→ **ACTION ITEM**
Starting with the first line below, reproduce each line exactly until you have included the one bearing "they will be".

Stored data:
**********

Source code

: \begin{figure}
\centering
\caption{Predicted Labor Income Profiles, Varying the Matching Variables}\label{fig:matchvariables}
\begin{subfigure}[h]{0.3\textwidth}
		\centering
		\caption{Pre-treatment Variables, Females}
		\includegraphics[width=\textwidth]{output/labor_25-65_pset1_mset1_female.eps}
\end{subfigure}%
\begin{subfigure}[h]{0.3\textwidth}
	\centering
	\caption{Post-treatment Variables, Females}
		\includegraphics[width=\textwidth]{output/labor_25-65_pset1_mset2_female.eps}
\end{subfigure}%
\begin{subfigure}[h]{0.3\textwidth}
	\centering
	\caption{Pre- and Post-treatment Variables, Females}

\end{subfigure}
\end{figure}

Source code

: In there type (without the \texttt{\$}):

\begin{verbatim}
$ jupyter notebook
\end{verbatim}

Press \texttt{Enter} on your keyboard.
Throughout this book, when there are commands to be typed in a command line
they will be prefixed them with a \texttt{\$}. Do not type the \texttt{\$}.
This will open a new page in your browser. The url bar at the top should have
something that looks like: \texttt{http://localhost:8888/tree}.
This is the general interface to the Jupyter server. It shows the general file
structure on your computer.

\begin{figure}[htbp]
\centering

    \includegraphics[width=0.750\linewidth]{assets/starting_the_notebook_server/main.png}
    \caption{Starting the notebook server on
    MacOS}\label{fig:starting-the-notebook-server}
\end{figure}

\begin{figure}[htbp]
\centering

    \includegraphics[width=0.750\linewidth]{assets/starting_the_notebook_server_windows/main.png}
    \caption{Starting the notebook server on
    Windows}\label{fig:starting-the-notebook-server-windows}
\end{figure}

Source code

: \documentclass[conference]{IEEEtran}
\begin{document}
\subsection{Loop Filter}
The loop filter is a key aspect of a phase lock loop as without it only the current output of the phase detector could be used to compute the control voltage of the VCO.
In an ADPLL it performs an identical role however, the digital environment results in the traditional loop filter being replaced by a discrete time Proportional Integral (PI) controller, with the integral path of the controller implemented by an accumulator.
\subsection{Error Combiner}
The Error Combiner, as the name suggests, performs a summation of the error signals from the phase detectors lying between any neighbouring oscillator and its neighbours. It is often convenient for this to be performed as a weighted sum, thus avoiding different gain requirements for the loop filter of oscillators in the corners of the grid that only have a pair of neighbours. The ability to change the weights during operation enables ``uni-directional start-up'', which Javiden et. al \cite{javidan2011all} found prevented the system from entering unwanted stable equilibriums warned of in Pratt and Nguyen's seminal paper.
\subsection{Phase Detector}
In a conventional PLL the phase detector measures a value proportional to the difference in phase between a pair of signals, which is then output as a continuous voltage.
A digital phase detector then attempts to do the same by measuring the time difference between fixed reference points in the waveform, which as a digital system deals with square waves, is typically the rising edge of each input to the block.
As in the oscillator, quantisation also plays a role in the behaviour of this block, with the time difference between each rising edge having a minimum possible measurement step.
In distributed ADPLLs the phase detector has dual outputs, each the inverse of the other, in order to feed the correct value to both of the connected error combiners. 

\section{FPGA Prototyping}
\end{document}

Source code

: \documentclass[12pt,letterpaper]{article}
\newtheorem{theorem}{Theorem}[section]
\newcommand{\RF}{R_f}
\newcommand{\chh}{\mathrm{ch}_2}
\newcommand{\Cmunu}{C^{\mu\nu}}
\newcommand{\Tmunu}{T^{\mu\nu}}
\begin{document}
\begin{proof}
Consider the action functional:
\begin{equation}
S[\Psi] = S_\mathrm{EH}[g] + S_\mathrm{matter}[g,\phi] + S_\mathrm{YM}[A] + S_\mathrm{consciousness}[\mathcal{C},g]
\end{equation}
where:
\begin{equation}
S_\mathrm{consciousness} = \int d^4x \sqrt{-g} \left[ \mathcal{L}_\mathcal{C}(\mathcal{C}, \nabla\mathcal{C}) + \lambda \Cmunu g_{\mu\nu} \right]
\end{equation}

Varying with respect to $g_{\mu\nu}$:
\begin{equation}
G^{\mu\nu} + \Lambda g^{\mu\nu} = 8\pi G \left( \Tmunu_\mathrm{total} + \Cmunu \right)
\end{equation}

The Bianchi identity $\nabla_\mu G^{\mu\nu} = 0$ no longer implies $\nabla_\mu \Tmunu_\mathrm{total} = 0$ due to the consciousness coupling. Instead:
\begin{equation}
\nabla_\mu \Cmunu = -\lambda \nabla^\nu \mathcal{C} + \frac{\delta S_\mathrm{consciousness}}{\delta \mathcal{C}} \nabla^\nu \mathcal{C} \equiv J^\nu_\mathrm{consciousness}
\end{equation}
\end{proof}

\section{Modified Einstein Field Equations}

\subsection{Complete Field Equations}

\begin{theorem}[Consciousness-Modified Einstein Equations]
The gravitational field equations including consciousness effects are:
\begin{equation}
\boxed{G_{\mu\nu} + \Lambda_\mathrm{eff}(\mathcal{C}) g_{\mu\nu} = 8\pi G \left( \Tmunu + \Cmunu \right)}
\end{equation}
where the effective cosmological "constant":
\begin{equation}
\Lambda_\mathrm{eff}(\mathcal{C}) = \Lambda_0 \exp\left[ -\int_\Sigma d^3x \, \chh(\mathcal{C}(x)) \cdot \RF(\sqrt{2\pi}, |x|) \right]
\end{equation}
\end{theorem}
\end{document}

**********

→ **YOUR SOLUTION**
Source code

: \begin{figure}
\centering
\caption{Predicted Labor Income Profiles, Varying the Matching Variables}\label{fig:matchvariables}
\begin{subfigure}[h]{0.3\textwidth}
		\centering
		\caption{Pre-treatment Variables, Females}
		\includegraphics[width=\textwidth]{output/labor_25-65_pset1_mset1_female.eps}
\end{subfigure}%
\begin{subfigure}[h]{0.3\textwidth}
	\centering
	\caption{Post-treatment Variables, Females}
		\includegraphics[width=\textwidth]{output/labor_25-65_pset1_mset2_female.eps}
\end{subfigure}%
\begin{subfigure}[h]{0.3\textwidth}
	\centering
	\caption{Pre- and Post-treatment Variables, Females}

\end{subfigure}
\end{figure}

Source code

: In there type (without the \texttt{\$}):

\begin{verbatim}
$ jupyter notebook
\end{verbatim}

Press \texttt{Enter} on your keyboard.
Throughout this book, when there are commands to be typed in a command line
they will be prefixed them with a \texttt{\$}. Do not type the \texttt{\$}.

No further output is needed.